The Film & TV Festival returns to Austin, March 7th-15th

SXSW is back. For their 32nd year the venerable convergence of education, tech, music, film, TV, and more is taking over Austin’s streets, bars, theaters, and random little nooks and crannies you never knew existed. Cinapse has it’s base in Austin and has extensively covered our home festival for many a year, and 2025 is no different. As ever, the programmers have done sterling work for put together a compelling (and at a glance, daunting) film lineup. To help, and give you an idea about where to find us during the fest, our team attending has put down some thoughts on their most anticipated features. Read on, and be sure to follow us and our updates during the fest as we look to cover these and other films that deserve your attention.
David Delgado
I’m ill prepared as per usual, so I’ll be extremely brief on the films that I’m even remotely aware of and looking forward to.
Friendship is near the top – all I know is that it’s a comedy with Paul Rudd and Tim Robinson, and that’s all I need to know to be interested. It seems to be the feature director’s debut I have no expectations on that end, but with those two helming I have confidence it’ll be worthwhile.
Drop is a movie where I’m very familiar with the director’s work, and while I don’t know much about the film other than it’s a larger wide release, Christopher Landon’s Happy Death Day series are among my favorite horror comedies of the last decade and I’ll always give him a shot. Everything else is almost totally new to me, but here’s a shortlist of sci-fi or horror that I usually gravitate to, all of which I’ll be interested in checking out: Ash, The Infinite Husk, Redux Redux, It Ends, and The Astronaut.

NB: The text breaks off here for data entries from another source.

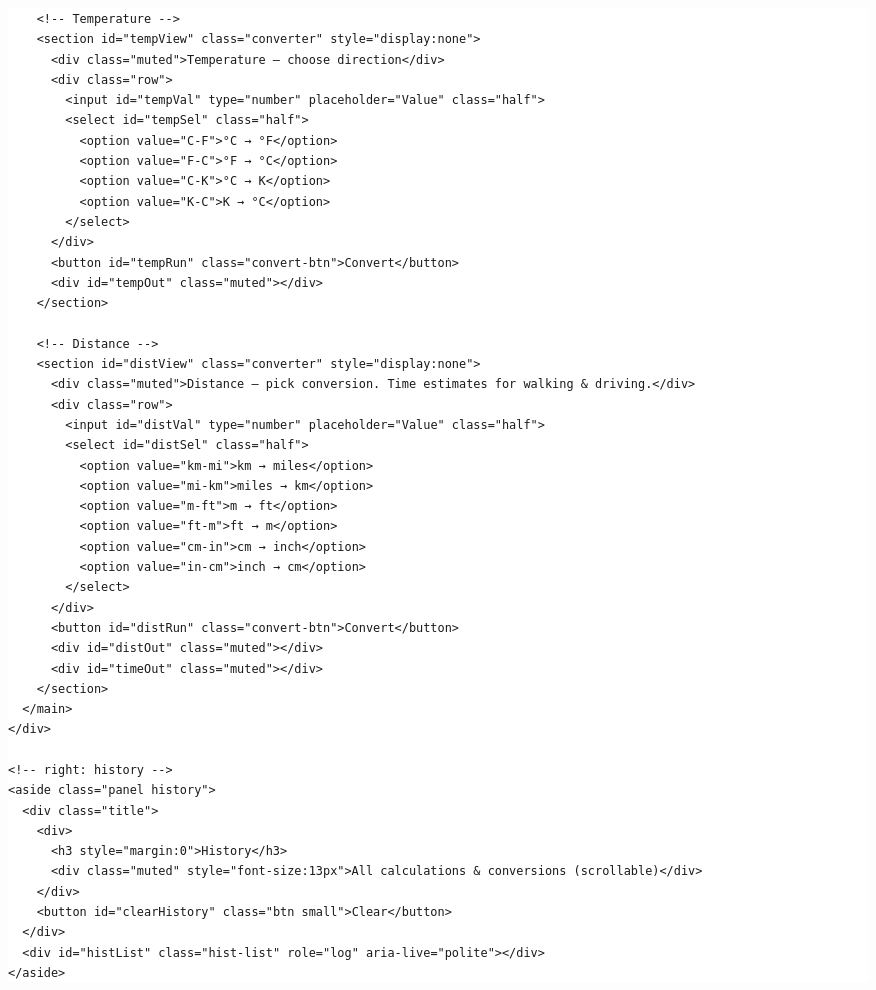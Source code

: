         <!-- Temperature -->
        <section id="tempView" class="converter" style="display:none">
          <div class="muted">Temperature — choose direction</div>
          <div class="row">
            <input id="tempVal" type="number" placeholder="Value" class="half">
            <select id="tempSel" class="half">
              <option value="C-F">°C → °F</option>
              <option value="F-C">°F → °C</option>
              <option value="C-K">°C → K</option>
              <option value="K-C">K → °C</option>
            </select>
          </div>
          <button id="tempRun" class="convert-btn">Convert</button>
          <div id="tempOut" class="muted"></div>
        </section>

        <!-- Distance -->
        <section id="distView" class="converter" style="display:none">
          <div class="muted">Distance — pick conversion. Time estimates for walking & driving.</div>
          <div class="row">
            <input id="distVal" type="number" placeholder="Value" class="half">
            <select id="distSel" class="half">
              <option value="km-mi">km → miles</option>
              <option value="mi-km">miles → km</option>
              <option value="m-ft">m → ft</option>
              <option value="ft-m">ft → m</option>
              <option value="cm-in">cm → inch</option>
              <option value="in-cm">inch → cm</option>
            </select>
          </div>
          <button id="distRun" class="convert-btn">Convert</button>
          <div id="distOut" class="muted"></div>
          <div id="timeOut" class="muted"></div>
        </section>
      </main>
    </div>

    <!-- right: history -->
    <aside class="panel history">
      <div class="title">
        <div>
          <h3 style="margin:0">History</h3>
          <div class="muted" style="font-size:13px">All calculations & conversions (scrollable)</div>
        </div>
        <button id="clearHistory" class="btn small">Clear</button>
      </div>
      <div id="histList" class="hist-list" role="log" aria-live="polite"></div>
    </aside>
  </div>

<script>
/* -------------------------
   Elements & state
   ------------------------- */
const modeBtn = document.getElementById('modeBtn');
const modeMenu = document.getElementById('modeMenu');
const modeItems = Array.from(document.querySelectorAll('.mode-item'));
const darkToggle = document.getElementById('darkToggle');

The multiverse stormed SXSW a few years ago with the smash premier of Everything Everywhere All At Once. This year it’s Redux Redux that is crossing realities, albeit with a much darker twist. A woman with an unsatiated need for revenge, killing her daughter’s murderer in every parallel universe she can find. Hopefully it’s the kind of emotionally driven, small scale sci-fi that shines at festivals.
Christopher Landon’s Happy Death Day movies were smart crowd-pleasers that mixed some sci-fi loop-erly with a fun slasher. We’re still waiting a closing chapter to the trilogy, so here’s hoping the director’s latest film Drop will fill the void. A mystery/thriller where a young woman is terrorized by a series of messages and instructions ‘dropped’ to her phone while on a date.
The Surrender spells out a dark and emotional journey as a mother/daughter pair seemingly make a pact with the devil to bring the patriarch of their family back from the dead. We know that never turns out good, but it’ll undoubtedly make for some impactful viewing.
Another horror-hook comes with Good Boy, where a family is plagued by a spectral force, but the focus is on the family dog Todd. Leveraging in those animal senses and perspectives could make for a unique addition to the haunted house genre, just so long as Todd survives…
Finally, Fuck Toys. With a title like that you’re assured something a bit bold and edgy, and the synopsis implies it will deliver. A tale of a woman seeking to lift a curse via her journey into the seedy underbelly of Trashtown. We’re promised a “fever-dream” of a feature, one that seems set to explore sexuality and sex-work in the current age. It’s also shot on 16mm film too, so what more do you need to know to support it!

The Rivals of Amziah King: The Vast of Night was far and away my favorite independent film at Fantastic Fest 2019, and I’ve been on tenterhooks waiting for what Andrew Patterson would do next. The answer is a star-studded drama led by Austin’s own Matthew McConaughey and Kurt Russell that blends bluegrass, family strife, and the “ruthless game” of the Honey industry. If The Vast of Night revealed the promise of a breakout indie auteur, The Rivals of Amziah King hints that such promise will pay off in spades.
Friendship: Like millions of other Americans, I can’t help but quote one of Tim Robinson’s rage-filled relatable quips from I Think You Should Leave on what seems to be a near-daily basis. This two-hander with fellow charismatic agent of chaos Paul Rudd looks like an equally hilarious and uncomfortable paean to new friendships in male middle age–an exciting minefield of comedy and cringe I can’t wait to see this pair navigate.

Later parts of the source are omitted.